School of International Affairs
- Established: July 1, 2007
- Dean: Victor Romero (interim)
- Director: Mitchell Smith
- Location: University Park, Pennsylvania, U.S.
- Campus: Rural;
- Website: http://sia.psu.edu/

= Penn State School of International Affairs =

International relations school of Pennsylvania State University

The School of International Affairs of Pennsylvania State University was officially launched on July 1, 2007, having been approved by Pennsylvania State University's (Penn State) Board of Trustees in January 2007. The school is administratively part of Penn State Law in University Park, Pennsylvania. It draws extensively upon the intellectual resources of faculty in several academic colleges of the University. The School of International Affairs offers a professional master's degree in international affairs with several specialty concentrations.

==Faculty and administration==
The School operates under the guidance of Director Mitchell Smith, and a faculty governing council composed of leading faculty from some of Penn State's top graduate departments.

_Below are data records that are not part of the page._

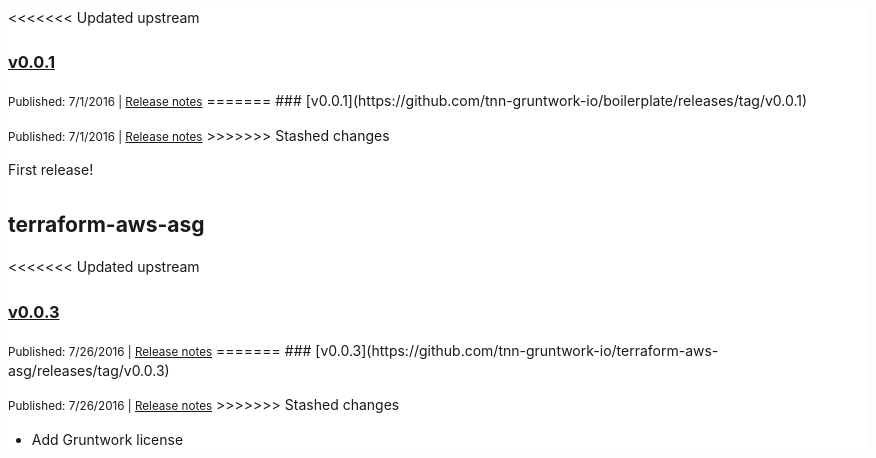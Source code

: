 
<<<<<<< Updated upstream
### [v0.0.1](https://github.com/tnn-tnn-tnn-tnn-tnn-gruntwork-io/boilerplate/releases/tag/v0.0.1)

<p style={{marginTop: "-20px", marginBottom: "10px"}}>
  <small>Published: 7/1/2016 | <a href="https://github.com/tnn-tnn-tnn-tnn-tnn-gruntwork-io/boilerplate/releases/tag/v0.0.1">Release notes</a></small>
=======
### [v0.0.1](https://github.com/tnn-gruntwork-io/boilerplate/releases/tag/v0.0.1)

<p style={{marginTop: "-20px", marginBottom: "10px"}}>
  <small>Published: 7/1/2016 | <a href="https://github.com/tnn-gruntwork-io/boilerplate/releases/tag/v0.0.1">Release notes</a></small>
>>>>>>> Stashed changes
</p>

<div style={{"overflow":"hidden","textOverflow":"ellipsis","display":"-webkit-box","WebkitLineClamp":10,"lineClamp":10,"WebkitBoxOrient":"vertical"}}>

  First release!


</div>



## terraform-aws-asg


<<<<<<< Updated upstream
### [v0.0.3](https://github.com/tnn-tnn-tnn-tnn-tnn-gruntwork-io/terraform-aws-asg/releases/tag/v0.0.3)

<p style={{marginTop: "-20px", marginBottom: "10px"}}>
  <small>Published: 7/26/2016 | <a href="https://github.com/tnn-tnn-tnn-tnn-tnn-gruntwork-io/terraform-aws-asg/releases/tag/v0.0.3">Release notes</a></small>
=======
### [v0.0.3](https://github.com/tnn-gruntwork-io/terraform-aws-asg/releases/tag/v0.0.3)

<p style={{marginTop: "-20px", marginBottom: "10px"}}>
  <small>Published: 7/26/2016 | <a href="https://github.com/tnn-gruntwork-io/terraform-aws-asg/releases/tag/v0.0.3">Release notes</a></small>
>>>>>>> Stashed changes
</p>

<div style={{"overflow":"hidden","textOverflow":"ellipsis","display":"-webkit-box","WebkitLineClamp":10,"lineClamp":10,"WebkitBoxOrient":"vertical"}}>

  - Add Gruntwork license


</div>
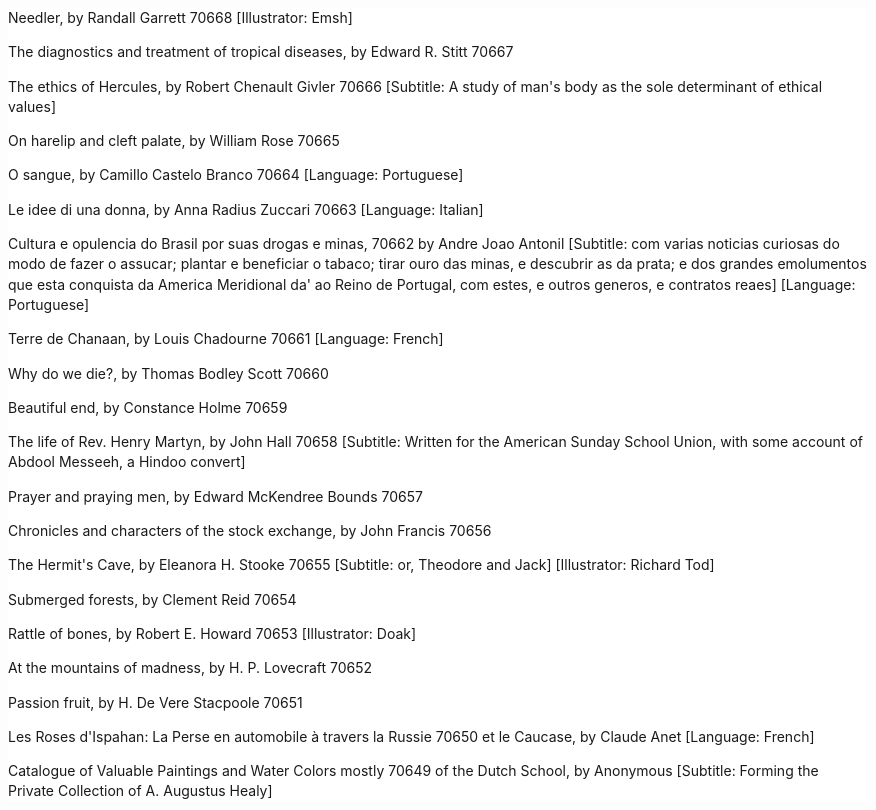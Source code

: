 Needler, by Randall Garrett                                              70668
  [Illustrator: Emsh]

The diagnostics and treatment of tropical diseases, by Edward R. Stitt   70667

The ethics of Hercules, by Robert Chenault Givler                        70666
  [Subtitle: A study of man's body as the sole determinant
   of ethical values]

On harelip and cleft palate, by William Rose                             70665

O sangue, by Camillo Castelo Branco                                      70664
  [Language: Portuguese]

Le idee di una donna, by Anna Radius Zuccari                             70663
  [Language: Italian]

Cultura e opulencia do Brasil por suas drogas e minas,                   70662
  by Andre Joao Antonil
  [Subtitle: com varias noticias curiosas do modo de fazer o assucar;
   plantar e beneficiar o tabaco; tirar ouro das minas, e descubrir as
   da prata; e dos grandes emolumentos que esta conquista da America
   Meridional da' ao Reino de Portugal, com estes, e outros generos,
   e contratos reaes]
  [Language: Portuguese]

Terre de Chanaan, by Louis Chadourne                                     70661
  [Language: French]

Why do we die?, by Thomas Bodley Scott                                   70660

Beautiful end, by Constance Holme                                        70659

The life of Rev. Henry Martyn, by John Hall                              70658
  [Subtitle: Written for the American Sunday School Union,
   with some account of Abdool Messeeh, a Hindoo convert]

Prayer and praying men, by Edward McKendree Bounds                       70657

Chronicles and characters of the stock exchange, by John Francis         70656

The Hermit's Cave, by Eleanora H. Stooke                                 70655
  [Subtitle: or, Theodore and Jack]
  [Illustrator: Richard Tod]

Submerged forests, by Clement Reid                                       70654

Rattle of bones, by Robert E. Howard                                     70653
  [Illustrator: Doak]

At the mountains of madness, by H. P. Lovecraft                          70652

Passion fruit, by H. De Vere Stacpoole                                   70651


Les Roses d'Ispahan: La Perse en automobile à travers la Russie          70650
  et le Caucase, by Claude Anet
  [Language: French]

Catalogue of Valuable Paintings and Water Colors mostly                  70649
  of the Dutch School, by Anonymous
  [Subtitle: Forming the Private Collection of A. Augustus Healy]
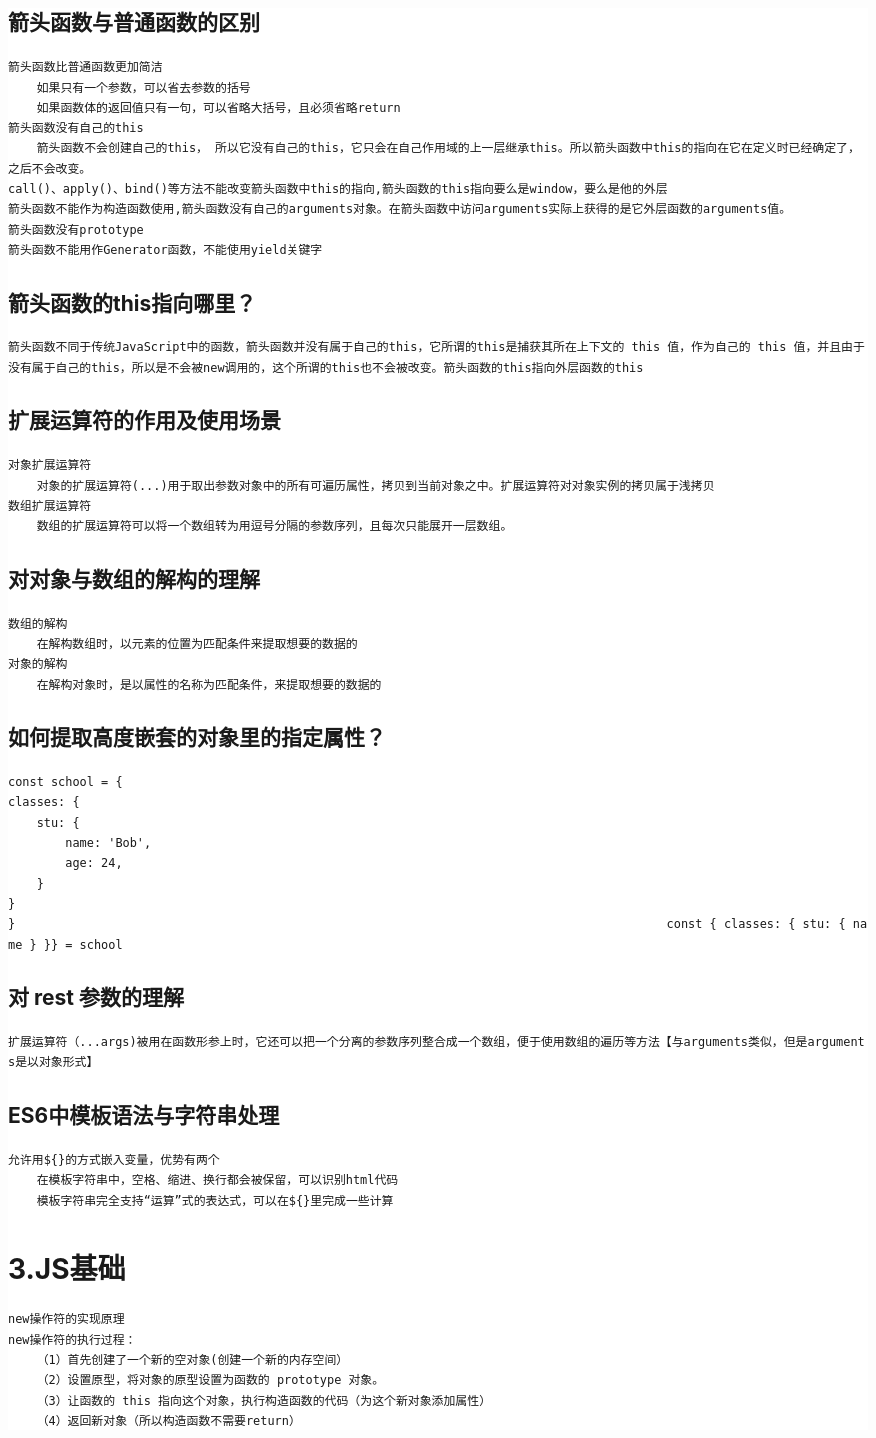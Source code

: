 ## 箭头函数与普通函数的区别
    箭头函数比普通函数更加简洁
        如果只有一个参数，可以省去参数的括号
        如果函数体的返回值只有一句，可以省略大括号，且必须省略return
    箭头函数没有自己的this
        箭头函数不会创建自己的this， 所以它没有自己的this，它只会在自己作用域的上一层继承this。所以箭头函数中this的指向在它在定义时已经确定了，之后不会改变。
    call()、apply()、bind()等方法不能改变箭头函数中this的指向,箭头函数的this指向要么是window，要么是他的外层
    箭头函数不能作为构造函数使用,箭头函数没有自己的arguments对象。在箭头函数中访问arguments实际上获得的是它外层函数的arguments值。
    箭头函数没有prototype
    箭头函数不能用作Generator函数，不能使用yield关键字

## 箭头函数的this指向哪⾥？
    箭头函数不同于传统JavaScript中的函数，箭头函数并没有属于⾃⼰的this，它所谓的this是捕获其所在上下⽂的 this 值，作为⾃⼰的 this 值，并且由于没有属于⾃⼰的this，所以是不会被new调⽤的，这个所谓的this也不会被改变。箭头函数的this指向外层函数的this


## 扩展运算符的作用及使用场景
    对象扩展运算符
        对象的扩展运算符(...)用于取出参数对象中的所有可遍历属性，拷贝到当前对象之中。扩展运算符对对象实例的拷贝属于浅拷贝
    数组扩展运算符
        数组的扩展运算符可以将一个数组转为用逗号分隔的参数序列，且每次只能展开一层数组。
## 对对象与数组的解构的理解
    数组的解构
        在解构数组时，以元素的位置为匹配条件来提取想要的数据的
    对象的解构
        在解构对象时，是以属性的名称为匹配条件，来提取想要的数据的
## 如何提取高度嵌套的对象里的指定属性？
    const school = {
    classes: {
        stu: {
            name: 'Bob',
            age: 24,
        }
    }
    }                                                                                           const { classes: { stu: { name } }} = school
## 对 rest 参数的理解
    扩展运算符（...args)被用在函数形参上时，它还可以把一个分离的参数序列整合成一个数组，便于使用数组的遍历等方法【与arguments类似，但是arguments是以对象形式】

## ES6中模板语法与字符串处理
    允许用${}的方式嵌入变量，优势有两个
        在模板字符串中，空格、缩进、换行都会被保留，可以识别html代码
        模板字符串完全支持“运算”式的表达式，可以在${}里完成一些计算

# 3.JS基础
    new操作符的实现原理
    new操作符的执行过程：
        （1）首先创建了一个新的空对象(创建一个新的内存空间）
        （2）设置原型，将对象的原型设置为函数的 prototype 对象。
        （3）让函数的 this 指向这个对象，执行构造函数的代码（为这个新对象添加属性）
        （4）返回新对象（所以构造函数不需要return）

Faculty members have included former diplomats, a Navy Vice Admiral, National Security Council staff, a senior official of both the African Union and the United Nations, an economic development agency director, former CIA officials, a State Department senior counselor, a U.S. Geological Survey chief scientist, and international and arbitration experts and top scholars who contribute to public discourse. Together they represent scholars and practitioners in their respective disciplines.

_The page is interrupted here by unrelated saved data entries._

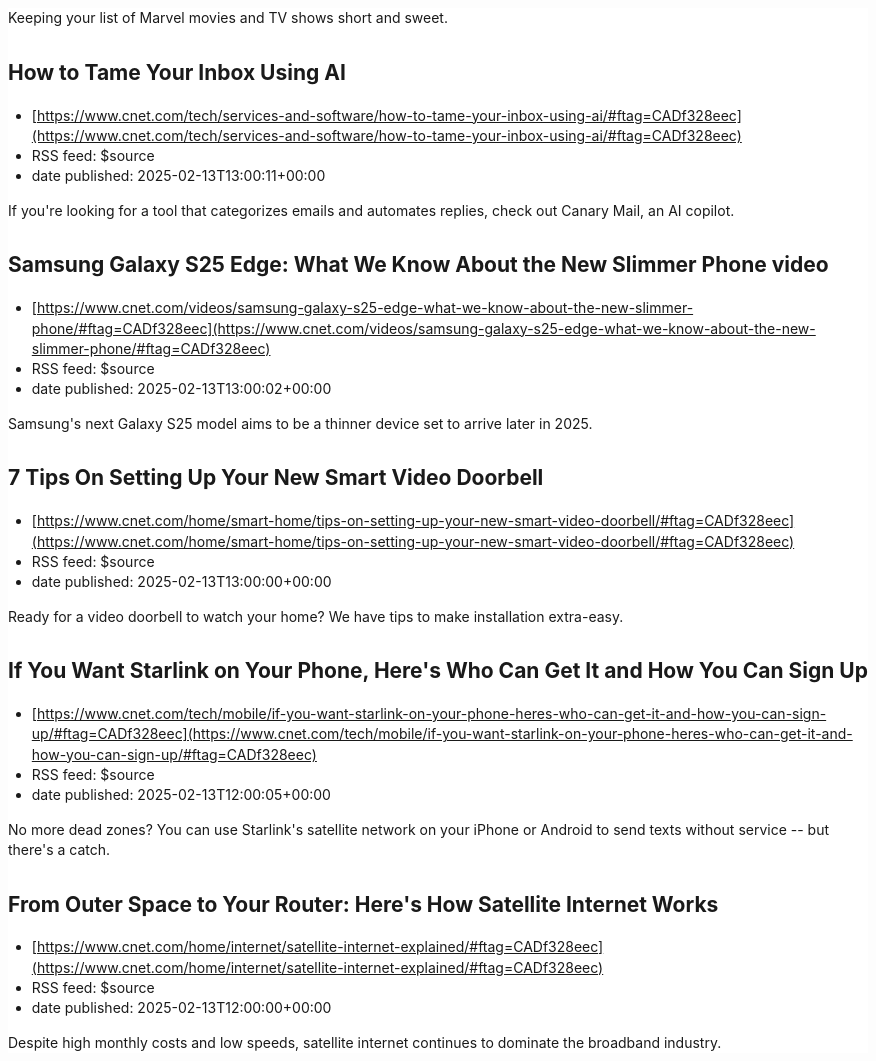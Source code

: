 Keeping your list of Marvel movies and TV shows short and sweet.

## How to Tame Your Inbox Using AI
 - [https://www.cnet.com/tech/services-and-software/how-to-tame-your-inbox-using-ai/#ftag=CADf328eec](https://www.cnet.com/tech/services-and-software/how-to-tame-your-inbox-using-ai/#ftag=CADf328eec)
 - RSS feed: $source
 - date published: 2025-02-13T13:00:11+00:00

If you're looking for a tool that categorizes emails and automates replies, check out Canary Mail, an AI copilot.

## Samsung Galaxy S25 Edge: What We Know About the New Slimmer Phone video
 - [https://www.cnet.com/videos/samsung-galaxy-s25-edge-what-we-know-about-the-new-slimmer-phone/#ftag=CADf328eec](https://www.cnet.com/videos/samsung-galaxy-s25-edge-what-we-know-about-the-new-slimmer-phone/#ftag=CADf328eec)
 - RSS feed: $source
 - date published: 2025-02-13T13:00:02+00:00

Samsung's next Galaxy S25 model aims to be a thinner device set to arrive later in 2025.

## 7 Tips On Setting Up Your New Smart Video Doorbell
 - [https://www.cnet.com/home/smart-home/tips-on-setting-up-your-new-smart-video-doorbell/#ftag=CADf328eec](https://www.cnet.com/home/smart-home/tips-on-setting-up-your-new-smart-video-doorbell/#ftag=CADf328eec)
 - RSS feed: $source
 - date published: 2025-02-13T13:00:00+00:00

Ready for a video doorbell to watch your home? We have tips to make installation extra-easy.

## If You Want Starlink on Your Phone, Here's Who Can Get It and How You Can Sign Up
 - [https://www.cnet.com/tech/mobile/if-you-want-starlink-on-your-phone-heres-who-can-get-it-and-how-you-can-sign-up/#ftag=CADf328eec](https://www.cnet.com/tech/mobile/if-you-want-starlink-on-your-phone-heres-who-can-get-it-and-how-you-can-sign-up/#ftag=CADf328eec)
 - RSS feed: $source
 - date published: 2025-02-13T12:00:05+00:00

No more dead zones? You can use Starlink's satellite network on your iPhone or Android to send texts without service -- but there's a catch.

## From Outer Space to Your Router: Here's How Satellite Internet Works
 - [https://www.cnet.com/home/internet/satellite-internet-explained/#ftag=CADf328eec](https://www.cnet.com/home/internet/satellite-internet-explained/#ftag=CADf328eec)
 - RSS feed: $source
 - date published: 2025-02-13T12:00:00+00:00

Despite high monthly costs and low speeds, satellite internet continues to dominate the broadband industry.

SIA students also learn from faculty from throughout Penn State, including the Smeal College of Business, College of Engineering, College of Earth and Mineral Sciences, College of Agricultural Science, and the Eberly College of Science. The combination of these schools allows SIA to offer programs in interdisciplinary range and flexibility.

The school is a full member of the Association of Professional Schools of International Affairs (APSIA), a group of schools of public policy, public administration, and international studies.